Incidentally, I absolutely think people benefit from learning how to cope with life's slings and arrows, but I at the same time, I want to do my part to prevent and ease people's needless suffering. Just because Holocaust survivors survived and became better people doesn't mean we should allow more Holocausts.


----------



## WithMyBearHands (May 23, 2018)

ResolutionBlaze said:


> You act as though it STOPS at me.  If it isn't me, it'll be the next guy, and the next one, and the next.  I'm not saying that JUSTIFIES me.  I'm just stating that you're doing people a disservice by presuming that the only way to "protect" people from trivial assailants or emotional pain is by forcing everyone who causes pain to conform, as though that isn't both a waste of time and counterproductive.
> -
> Besides, we aren't talking about what *I* can do.  I'm speaking about what *THEY* can do.


You are joining THEM by doing that.  That’s the fucking point.


----------



## ResolutionBlaze (May 23, 2018)

LogicNuke said:


> Which practically comes down to the same thing.


Pain isn't trivial.  Objects, subjects, and events are.  If they weren't you wouldn't be able to compare a victim to a serial rapist to a person who was called a trap one time.  There's obviously a value distinction between the two; one is more trivial than another.  Unless you want to suggest they aren't.


----------



## ResolutionBlaze (May 23, 2018)

Troj said:


> Well, that's a massive cop-out, isn't it?
> 
> "Welp, life's unfair, and Trump's in the White House, and puppies sometimes die, so might as well just be a dick!"
> 
> ...


I'd agree it were a cop-out if we were talking about ourselves.  But we aren't.


----------



## ResolutionBlaze (May 23, 2018)

WithMyBearHands said:


> You are joining THEM by doing that.  That’s the fucking point.
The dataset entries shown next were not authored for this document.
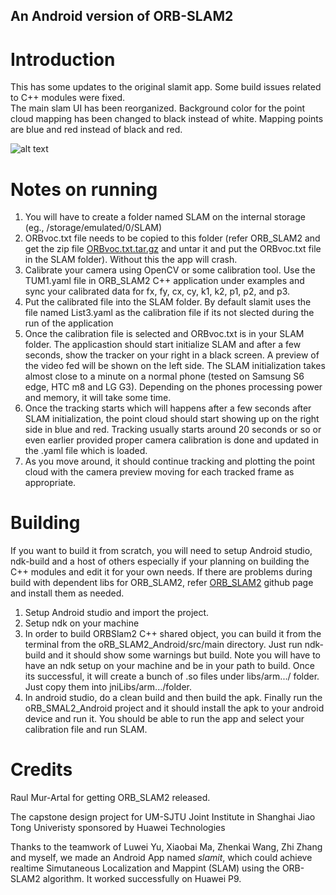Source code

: ## An Android version of ORB-SLAM2

# Introduction

This has some updates to the original slamit app. Some build issues related to C++ modules were fixed.                                                  
The main slam UI has been reorganized. Background color for the point cloud mapping has been changed to black instead of white. Mapping points are blue and red instead of black and red.

![alt text][logo]

[logo]: https://github.com/aivijay/slamit_ORBSLAM2_on_Android/blob/master/images/slam-samsung-s6edge.png "SMAL Screenshot"

# Notes on running

1. You will have to create a folder named SLAM on the internal storage (eg., /storage/emulated/0/SLAM)
2. ORBvoc.txt file needs to be copied to this folder (refer ORB_SLAM2 and get the zip file <a href="https://github.com/raulmur/ORB_SLAM2/blob/master/Vocabulary/ORBvoc.txt.tar.gz">ORBvoc.txt.tar.gz</a> and untar it and put the ORBvoc.txt file in the SLAM folder). Without this the app will crash.
3. Calibrate your camera using OpenCV or some calibration tool. Use the TUM1.yaml file in ORB_SLAM2 C++ application under examples and sync your calibrated data for fx, fy, cx, cy, k1, k2, p1, p2, and p3.
4. Put the calibrated file into the SLAM folder. By default slamit uses the file named List3.yaml as the calibration file if its not slected during the run of the application
5. Once the calibration file is selected and ORBvoc.txt is in your SLAM folder. The applicastion should start initialize SLAM and after a few seconds, show the tracker on your right in a black screen. A preview of the video fed will be shown on the left side. The SLAM initialization takes almost close to a minute on a normal phone (tested on Samsung S6 edge, HTC m8 and LG G3). Depending on the phones processing power and memory, it will take some time.
6. Once the tracking starts which will happens after a few seconds after SLAM initialization, the point cloud should start showing up on the right side in blue and red. Tracking usually starts around 20 seconds or so or even earlier provided proper camera calibration is done and updated in the .yaml file which is loaded. 
7. As you move around, it should continue tracking and plotting the point cloud with the camera preview moving for each tracked frame as appropriate.

# Building

If you want to build it from scratch, you will need to setup Android studio, ndk-build and a host of others especially if your planning on building the C++ modules and edit it for your own needs.
If there are problems during build with dependent libs for ORB_SLAM2, refer <a href="https://github.com/raulmur/ORB_SLAM2">ORB_SLAM2</a> github page and install them as needed.

1. Setup Android studio and import the project.
2. Setup ndk on your machine
3. In order to build ORBSlam2 C++ shared object, you can build it from the terminal from the oRB_SLAM2_Android/src/main directory. Just run ndk-build and it should show some warnings but build. Note you will have to have an ndk setup on your machine and be in your path to build. Once its successful, it will create a bunch of .so files under libs/arm.../ folder. Just copy them into jniLibs/arm.../folder. 
4. In android studio, do a clean build and then build the apk. Finally run the oRB_SMAL2_Android project and it should install the apk to your android device and run it. You should be able to run the app and select your calibration file and run SLAM.

# Credits

Raul Mur-Artal for getting ORB_SLAM2 released.

The capstone design project for UM-SJTU Joint Institute in Shanghai Jiao Tong Univeristy sponsored by Huawei Technologies

Thanks to the teamwork of Luwei Yu, Xiaobai Ma, Zhenkai Wang, Zhi Zhang and myself, we made an Android App named *slamit*, which could achieve realtime Simutaneous Localization and Mappint (SLAM) using the ORB-SLAM2 algorithm. It worked successfully on Huawei P9.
*We.  Aren't.  Talking.  About.  Me.*


----------



## LogicNuke (May 23, 2018)

ResolutionBlaze said:


> This metaphor would work if life wasn't a piece of shit. It really relies on an idea of "if only everyone got along" which, yes would be nice, but is utopian at best. This sort of phrases it like pain is always an optional consequence of other people, or that the person in question would be better off "if only everyone around them played nice". Again, a nice idea but no less an ideal.


That doesn't mean we need to give into being as shitty as possible to whole groups of people because life isn't ideal. 
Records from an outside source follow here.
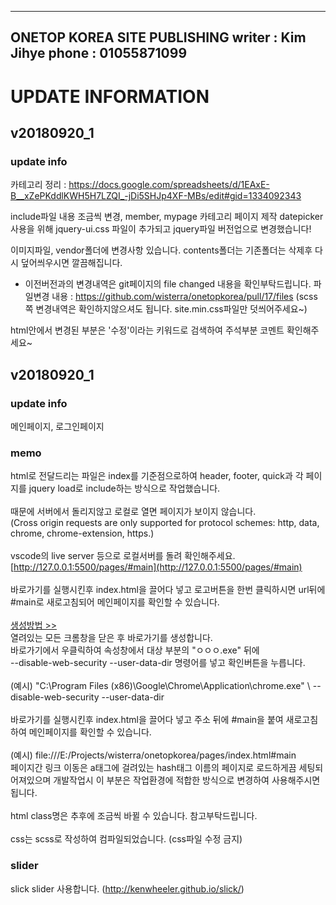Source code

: ---------------------------------------------------------
ONETOP KOREA SITE PUBLISHING
writer :  Kim Jihye
phone : 01055871099
---------------------------------------------------------
# UPDATE INFORMATION

## v20180920_1

### update info
카테고리 정리 : https://docs.google.com/spreadsheets/d/1EAxE-B__xZePKddlKWH5H7LZQI_-jDi5SHJp4XF-MBs/edit#gid=1334092343

include파일 내용 조금씩 변경, member, mypage 카테고리 페이지 제작
datepicker사용을 위해 jquery-ui.css 파일이 추가되고 jquery파일 버전업으로 변경했습니다!

이미지파일, vendor폴더에 변경사항 있습니다.
contents폴더는 기존폴더는 삭제후 다시 덮어씌우시면 깔끔해집니다.

* 이전버전과의 변경내역은 git페이지의 file changed 내용을 확인부탁드립니다.
파일변경 내용 : https://github.com/wisterra/onetopkorea/pull/17/files
(scss쪽 변경내역은 확인하지않으셔도 됩니다. site.min.css파일만 덧씌어주세요~)

html안에서 변경된 부분은 '수정'이라는 키워드로 검색하여 주석부분 코멘트 확인해주세요~



## v20180920_1

### update info
메인페이지, 로그인페이지

### memo
html로 전달드리는 파일은 index를 기준점으로하여 header, footer, quick과 각 페이지를 jquery load로 include하는 방식으로 작업했습니다.\
\
때문에 서버에서 돌리지않고 로컬로 열면 페이지가 보이지 않습니다.\
(Cross origin requests are only supported for protocol schemes: http, data, chrome, chrome-extension, https.)\
\
vscode의 live server 등으로 로컬서버를 돌려 확인해주세요.\
[http://127.0.0.1:5500/pages/#main](http://127.0.0.1:5500/pages/#main) \
\
바로가기를 실행시킨후 index.html을 끌어다 넣고 로고버튼을 한번 클릭하시면 url뒤에 #main로 새로고침되어 메인페이지를 확인할 수 있습니다. \
\
[생성방법 >>](http://goni9071.tistory.com/entry/크롬-로컬에서-ajax-테스트하기)\
열려있는 모든 크롬창을 닫은 후 바로가기를 생성합니다.\
바로가기에서 우클릭하여 속성창에서 대상 부분의 "ㅇㅇㅇ.exe" 뒤에 \
--disable-web-security --user-data-dir 명령어를 넣고 확인버튼을 누릅니다.\
\
(예시) "C:\Program Files (x86)\Google\Chrome\Application\chrome.exe" \ --disable-web-security --user-data-dir \
\
바로가기를 실행시킨후 index.html을 끌어다 넣고 주소 뒤에 #main을 붙여 새로고침하여 메인페이지를 확인할 수 있습니다. \
\
(예시) file:///E:/Projects/wisterra/onetopkorea/pages/index.html#main
\
페이지간 링크 이동은 a태그에 걸려있는 hash태그 이름의 페이지로 로드하게끔 세팅되어져있으며 개발작업시 이 부분은 작업환경에 적합한 방식으로 변경하여 사용해주시면 됩니다.\
\
html class명은 추후에 조금씩 바뀔 수 있습니다. 참고부탁드립니다.\
\
css는 scss로 작성하여 컴파일되었습니다. (css파일 수정 금지)

### slider
slick slider 사용합니다. (http://kenwheeler.github.io/slick/)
And you're the one who is playing nice right here, right now.


ResolutionBlaze said:


> You act as though it STOPS at me.


It might not stop with you, but something better could start with you. All because it's hard to fight against negative trend doesn't you give in to it. You surprised me by going into the service by going into basic training. Live up to it.


----------



## Saiko (May 23, 2018)

ResolutionBlaze said:


> This metaphor would work if life wasn't a piece of shit.  It really relies on an idea of "if only everyone got along" which, yes would be nice, but is utopian at best.  This sort of phrases it like pain is always an optional consequence of other people, or that the person in question would be better off "if only everyone around them played nice".  Again, a nice idea but no less an ideal.





ResolutionBlaze said:


> You act as though it STOPS at me.  If it isn't me, it'll be the next guy, and the next one, and the next.  I'm not saying that JUSTIFIES me.  I'm just stating that you're doing people a disservice by presuming that the only way to "protect" people from trivial assailants or emotional pain is by forcing everyone who causes pain to conform, as though that isn't both a waste of time and counterproductive.
> -
> Besides, we aren't talking about what *I* can do.  I'm speaking about what *THEY* can do.


This reads frustratingly similarly to “Life sucks, so people shouldn’t say anything if I make it suck a little more.”


----------



## ResolutionBlaze (May 23, 2018)

Saiko said:


> This reads frustratingly similarly to “Life sucks, so people shouldn’t say anything if I make it suck a little more.”


It's funny that I_ literally said_ it doesn't justify my own behavior.


----------



## ResolutionBlaze (May 23, 2018)

LogicNuke said:


> It might not stop with you, but something better could start with you. All because it's hard to fight against negative trend doesn't you give in to it. You surprised me by going into the service by going into basic training. Live up to it.


I never said we should give in.  Can you quote me where I stated that?


----------



## Kumali (May 23, 2018)

ResolutionBlaze said:


> This metaphor would work if life wasn't a piece of shit.



What a sad life one would have to live, with a worldview like that.


----------



## LogicNuke (May 23, 2018)

ResolutionBlaze said:


> It's funny that I_ literally said_ it doesn't justify my own behavior.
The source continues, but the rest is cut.